Texas Rangers
- Third baseman
- Born: August 19, 2001 (age 24) Green Bay, Wisconsin, U.S.
- Bats: RightThrows: Right

Career highlights and awards
- ACC Player of the Year (2022);

= Max Wagner (baseball) =

American baseball player (born 2001)

Maxwell Marvin David Wagner (born August 19, 2001) is an American professional baseball third baseman in the Texas Rangers organization. He played college baseball for the Clemson Tigers, and was selected by the Baltimore Orioles in the second round of the 2022 Major League Baseball draft.

==Amateur career==
Wagner grew up in Green Bay, Wisconsin and attended Preble High School. He was named the Wisconsin Gatorade Baseball Player of the Year as a senior. Wagner played summer collegiate baseball after graduating high school for the Green Bay Booyah of the Northwoods League.
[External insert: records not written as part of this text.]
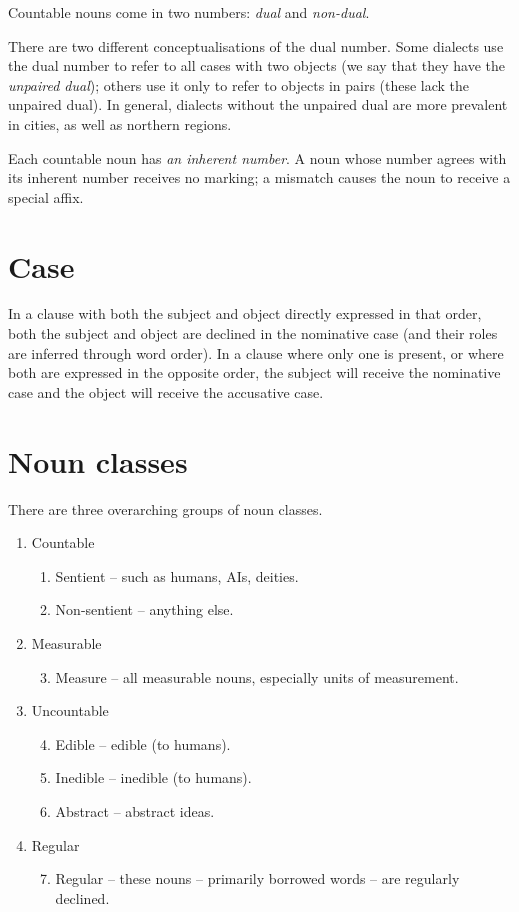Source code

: \documentclass{book}
\begin{document}
Countable nouns come in two numbers: \emph{dual} and \emph{non-dual}.

There are two different conceptualisations of the dual number. Some dialects use the dual number to refer to all cases with two objects (we say that they have the \emph{unpaired dual}); others use it only to refer to objects in pairs (these lack the unpaired dual). In general, dialects without the unpaired dual are more prevalent in cities, as well as northern regions.

Each countable noun has \emph{an inherent number}. A noun whose number agrees with its inherent number receives no marking; a mismatch causes the noun to receive a special affix.

\section{Case}

In a clause with both the subject and object directly expressed in that order, both the subject and object are declined in the nominative case (and their roles are inferred through word order). In a clause where only one is present, or where both are expressed in the opposite order, the subject will receive the nominative case and the object will receive the accusative case.

\section{Noun classes}

There are three overarching groups of noun classes.

\begin{enumerate}
  \item Countable
  \begin{enumerate}
    \item Sentient -- such as humans, AIs, deities.
    \item Non-sentient -- anything else.
  \end{enumerate}
  \item Measurable
  \begin{enumerate}
    \setcounter{enumi}{2}
    \item Measure -- all measurable nouns, especially units of measurement.
  \end{enumerate}
  \item Uncountable
  \begin{enumerate}
    \setcounter{enumi}{3}
    \item Edible -- edible (to humans).
    \item Inedible -- inedible (to humans).
    \item Abstract -- abstract ideas.
  \end{enumerate}
  \item Regular
  \begin{enumerate}
    \setcounter{enumi}{6}
    \item Regular -- these nouns -- primarily borrowed words -- are regularly declined.
  \end{enumerate}
\end{enumerate}
\end{document}
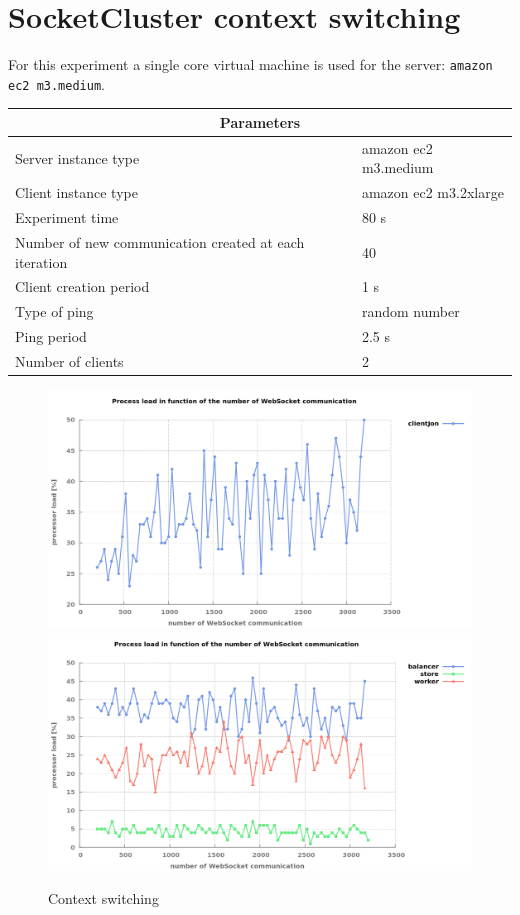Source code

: 
\section{SocketCluster context switching}

For this experiment a single core  virtual machine is used for the server:
\texttt{amazon ec2 m3.medium}.

\begin{center}
  \begin{tabular}{ | l | l |}
  \hline
  \multicolumn{2}{|c|}{Parameters} \\
  \hline
    Server instance type &  amazon ec2 m3.medium\\ 
    Client instance type &  amazon ec2 m3.2xlarge\\
    Experiment time & 80 s \\
    Number of new communication created at each iteration & 40 \\
    Client creation period & 1 s \\
    Type of ping & random number \\ 
    Ping period & 2.5 s \\ 
    Number of clients & 2 \\
  \hline
  \end{tabular}
\end{center}

\begin{figure}[H]
	\centering
		\includegraphics[width=\textwidth]{./Figures/WS_client_context.png}
		\includegraphics[width=\textwidth]{./Figures/WS_server_context.png}
	\caption[Contexting switching]{Context switching}
	\label{fig:context}
\end{figure}

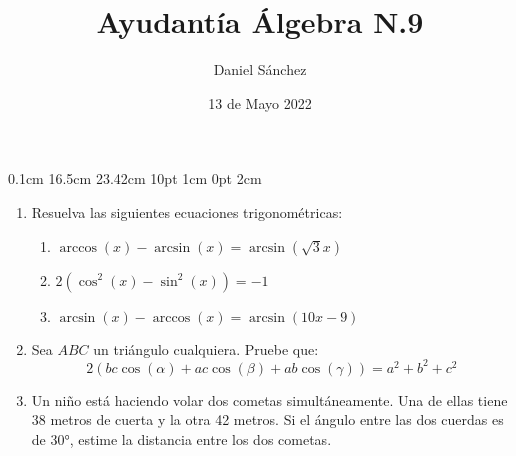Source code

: \documentclass[12pt]{article}
\begin{document}
\setmargins{2.5cm}
{0.1cm}
{16.5cm}
{23.42cm}
{10pt}
{1cm}
{0pt}
{2cm}

\title{Ayudant\'ia \'Algebra N.9}
\date{13 de Mayo 2022}
\author{Daniel S\'anchez}
\maketitle

\begin{enumerate}
      \item Resuelva las siguientes ecuaciones trigonom\'etricas:
            \begin{enumerate}
                  \item $\arccos(x) - \arcsin(x) = \arcsin(\sqrt{3}x)$
                  \item $2(\cos^2(x) - \sin^2(x)) = -1$
                  \item $\arcsin(x) - \arccos(x) = \arcsin(10x-9)$
            \end{enumerate}
      \item Sea $ABC$ un tri\'angulo cualquiera. Pruebe que:
            $$2(bc\cos(\alpha)+ac\cos(\beta)+ab\cos(\gamma)) = a^2+b^2+c^2$$
      \item Un niño est\'a haciendo volar dos cometas simult\'aneamente. Una de ellas tiene 38
            metros de cuerta y la otra 42 metros. Si el \'angulo entre las dos cuerdas es de 30°,
            estime la distancia entre los dos cometas.
\end{enumerate}
\end{document}
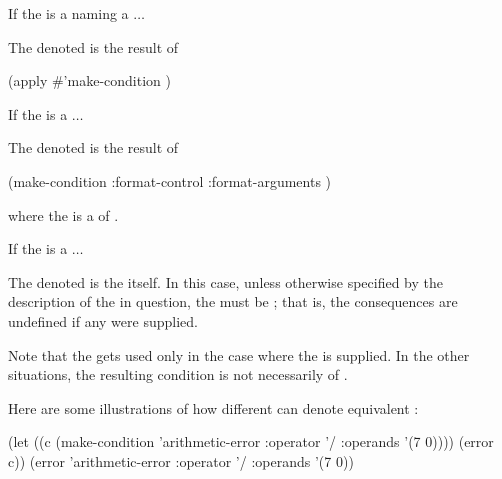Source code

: \beginlist

\item{If the  is a  
              naming a   $\ldots$}

The denoted  is the result of

\code
 (apply #'make-condition  )
\endcode

\item{
If the  is a  $\ldots$
}

The denoted  is the result of 

\code
 (make-condition  
                 :format-control 
                 :format-arguments )
\endcode
{}

where the  is a  of .

\item{If the  is a  $\ldots$}

The denoted  is the  itself.
In this case, unless otherwise specified by the description of the
 in question, the  must be ;
that is, the consequences are undefined if any  were supplied. 

\endlist

Note that the  gets used only in the case where
the   is supplied.  In the other situations,
the resulting condition is not necessarily of  .

Here are some illustrations of how different 
can denote equivalent  :

\code
(let ((c (make-condition 'arithmetic-error :operator '/ :operands '(7 0))))
  (error c))
\EQ (error 'arithmetic-error :operator '/ :operands '(7 0))

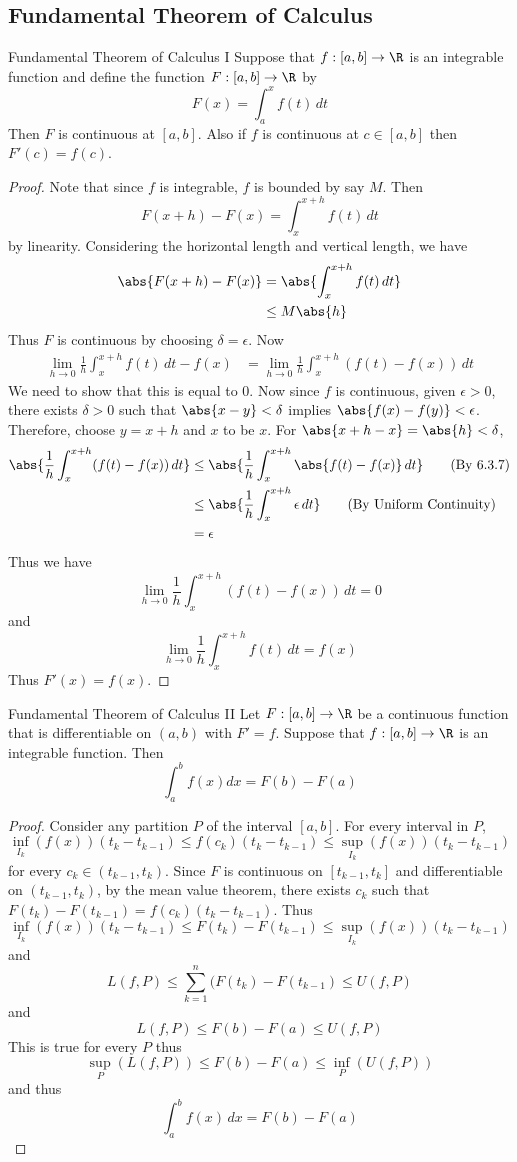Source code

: \subsection{Fundamental Theorem of Calculus}
\begin{thm}{Fundamental Theorem of Calculus I}{} Suppose that $f:[a,b]\to\R$ is an integrable function and define the function $F:[a,b]\to\R$ by $$F(x)=\int_{a}^{x}f(t)\,dt$$ Then $F$ is continuous at $[a,b]$. Also if $f$ is continuous at $c\in[a,b]$ then $F'(c)=f(c)$. \tcbline
\begin{proof}
Note that since $f$ is integrable, $f$ is bounded by say $M$. Then $$F(x+h)-F(x)=\int_x^{x+h}f(t)\,dt$$ by linearity. Considering the horizontal length and vertical length, we have
\begin{align*}
\abs{F(x+h)-F(x)}&=\abs{\int_x^{x+h}f(t)\,dt}\\
&\leq M\abs{h}
\end{align*}
Thus $F$ is continuous by choosing $\delta=\epsilon$. 
Now 
\begin{align*}
\lim_{h\to 0}\frac{1}{h}\int_x^{x+h}f(t)\,dt-f(x)&=\lim_{h\to 0}\frac{1}{h}\int_x^{x+h}(f(t)-f(x))\,dt
\end{align*}
We need to show that this is equal to $0$. Now since $f$ is continuous, given $\epsilon>0$, there exists $\delta>0$ such that $\abs{x-y}<\delta$ implies $\abs{f(x)-f(y)}<\epsilon$. Therefore, choose $y=x+h$ and $x$ to be $x$. For $\abs{x+h-x}=\abs{h}<\delta$, 
\begin{align*}
\abs{\frac{1}{h}\int_x^{x+h}(f(t)-f(x))\,dt}&\leq\abs{\frac{1}{h}\int_x^{x+h}\abs{f(t)-f(x)}\,dt}\tag{By 6.3.7}\\
&\leq\abs{\frac{1}{h}\int_x^{x+h}\epsilon\,dt}\tag{By Uniform Continuity}\\
&=\epsilon
\end{align*}
Thus we have $$\lim_{h\to 0}\frac{1}{h}\int_x^{x+h}(f(t)-f(x))\,dt=0$$ and $$\lim_{h\to 0}\frac{1}{h}\int_x^{x+h}f(t)\,dt=f(x)$$
Thus $F'(x)=f(x)$. 
\end{proof}
\end{thm}

\begin{thm}{Fundamental Theorem of Calculus II}{} Let $F:[a,b]\to\R$ be a continuous function that is differentiable on $(a,b)$ with $F'=f$. Suppose that $f:[a,b]\to\R$ is an integrable function. Then $$\int_{a}^{b}f(x)dx=F(b)-F(a)$$ \tcbline
\begin{proof}
Consider any partition $P$ of the interval $[a,b]$. For every interval in $P$, $$\inf_{I_k}(f(x))(t_k-t_{k-1})\leq f(c_k)(t_k-t_{k-1})\leq\sup_{I_k}(f(x))(t_k-t_{k-1})$$
for every $c_k\in(t_{k-1},t_k)$. Since $F$ is continuous on $[t_{k-1},t_k]$ and differentiable on $(t_{k-1},t_k)$, by the mean value theorem, there exists $c_k$ such that $F(t_k)-F(t_{k-1})=f(c_k)(t_k-t_{k-1})$. Thus $$\inf_{I_k}(f(x))(t_k-t_{k-1})\leq F(t_k)-F(t_{k-1})\leq\sup_{I_k}(f(x))(t_k-t_{k-1})$$ and $$L(f,P)\leq\sum_{k=1}^n(F(t_k)-F(t_{k-1})\leq U(f,P)$$ and $$L(f,P)\leq F(b)-F(a)\leq U(f,P)$$ This is true for every $P$ thus $$\sup_{P}(L(f,P))\leq F(b)-F(a)\leq\inf_{P}(U(f,P))$$ and thus $$\int_a^bf(x)\,dx=F(b)-F(a)$$
\end{proof}
\end{thm}

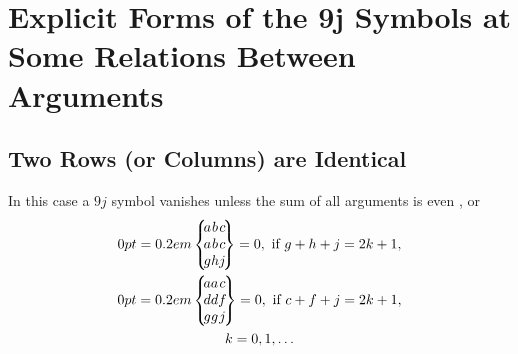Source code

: \section{Explicit Forms of the 9j Symbols at Some Relations Between Arguments}\label{sec:10.8}
\subsection{Two Rows (or Columns) are Identical}\label{sec:10.8.1}
In this case a $9 j$ symbol vanishes unless the sum of all arguments is even \cite{ref049}, or
\begin{gather}
\ninej{a}{b}{c}{a}{b}{c}{g}{h}{j}=0, \text { if } g+h+j=2 k+1,  \notag\\
\ninej{a}{a}{c}{d}{d}{f}{g}{g}{j}=0, \text { if } c+f+j=2 k+1,  \label{eq:10:8:1}\\
k=0,1, \ldots \notag
\end{gather}
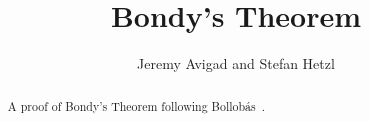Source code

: \documentclass[11pt,a4paper]{article}
\begin{document}
\title{Bondy's Theorem}
\author{Jeremy Avigad and Stefan Hetzl}
\maketitle

\begin{abstract}
A proof of Bondy's Theorem following Bollob\'{a}s~\cite{Bollobas86Combinatorics}.
\end{abstract}





\end{document}
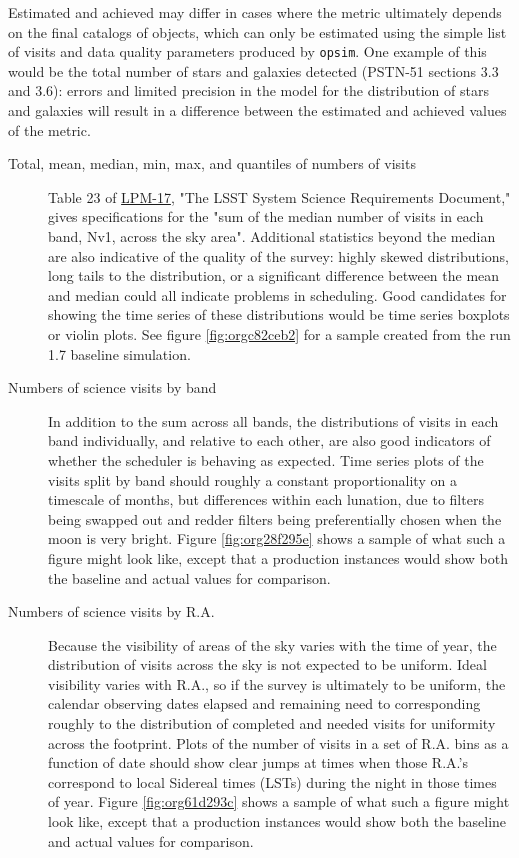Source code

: Estimated and achieved may differ in cases where the metric ultimately depends on the final catalogs of objects, which can only be estimated using the simple list of visits and data quality parameters produced by \texttt{opsim}.
One example of this would be the total number of stars and galaxies detected (PSTN-51 sections 3.3 and 3.6): errors and limited precision in the model for the distribution of stars and galaxies will result in a difference between the estimated and achieved values of the metric.

\begin{description}
\item[{Total, mean, median, min, max, and quantiles of numbers of visits}] Table 23 of \href{http://ls.st/lpm-17}{LPM-17}, "The LSST System Science Requirements Document," gives specifications for the "sum of the median number of visits in each band, Nv1, across the sky area". Additional statistics beyond the median are also indicative of the quality of the survey: highly skewed distributions, long tails to the distribution, or a significant difference between the mean and median could all indicate problems in scheduling. Good candidates for showing the time series of these distributions would be time series boxplots or violin plots. See figure \ref{fig:orgc82ceb2} for a sample created from the run 1.7 baseline simulation.
\item[{Numbers of science visits by band}] In addition to the sum across all bands, the distributions of visits in each band individually, and relative to each other, are also good indicators of whether the scheduler is behaving as expected. Time series plots of the visits split by band should roughly a constant proportionality on a timescale of months, but differences within each lunation, due to filters being swapped out and redder filters being preferentially chosen when the moon is very bright. Figure \ref{fig:org28f295e} shows a sample of what such a figure might look like, except that a production instances would show both the baseline and actual values for comparison.
\item[{Numbers of science visits by R.A.}] Because the visibility of areas of the sky varies with the time of year, the distribution of visits across the sky is not expected to be uniform. Ideal visibility varies with R.A., so if the survey is ultimately to be uniform, the calendar observing dates elapsed and remaining need to corresponding roughly to the distribution of completed and needed visits for uniformity across the footprint. Plots of the number of visits in a set of R.A. bins as a function of date should show clear jumps at times when those R.A.'s correspond to local Sidereal times (LSTs) during the night in those times of year. Figure \ref{fig:org61d293c} shows a sample of what such a figure might look like, except that a production instances would show both the baseline and actual values for comparison.

\end{description}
Wagner played in 35 games with 22 starts at third base during his freshman season and batted .214 with five doubles, two home runs, nine RBIs, and 16 runs scored. He returned to Green Bay after the season and was named a league All-Star. Wagner altered his swing during the summer. In his two seasons in Green Bay, he hit .285 with six home runs and 22 runs batted in. He had an OPS of .923 in 175 plate appearances. He was named the Atlantic Coast Conference (ACC) Player of the Week twice in a row during his sophomore season. Wagner was named the Atlantic Coast Conference Baseball Player of the Year at the end of the regular season.

==Professional career==
===Baltimore Orioles===
The Baltimore Orioles selected Wagner 42nd overall in the 2022 Major League Baseball draft. He signed with the Orioles on July 26, 2022, and received a $1.9 million signing bonus. Wagner split his first professional season between the rookie-level Florida Complex League Orioles, Single-A Delmarva Shorebirds, and High-A Aberdeen IronBirds, batting .243 with one home run and 11 RBI in 19 total games.

Wagner split the 2023 season between Aberdeen and the Double-A Bowie Baysox, playing in 107 total games and hitting .239/.342/.405 with 13 home runs, 54 RBI, and 27 stolen bases. In 2024, he played in 25 games for Bowie, Aberdeen, and the FCL Orioles due to injury. In 97 plate appearances for the three affiliates, Wagner slashed .151/.247/.256 with two home runs, five RBI, and three stolen bases.

Wagner made 87 appearances for the Double-A Chesapeake Baysox during the 2025 season, batting .218/.301/.339 with five home runs, 27 RBI, and seven stolen bases. On March 20, 2026, Wagner was released by the Orioles organization.

===Texas Rangers===
On April 21, 2026, Wagner signed a minor league contract with the Texas Rangers.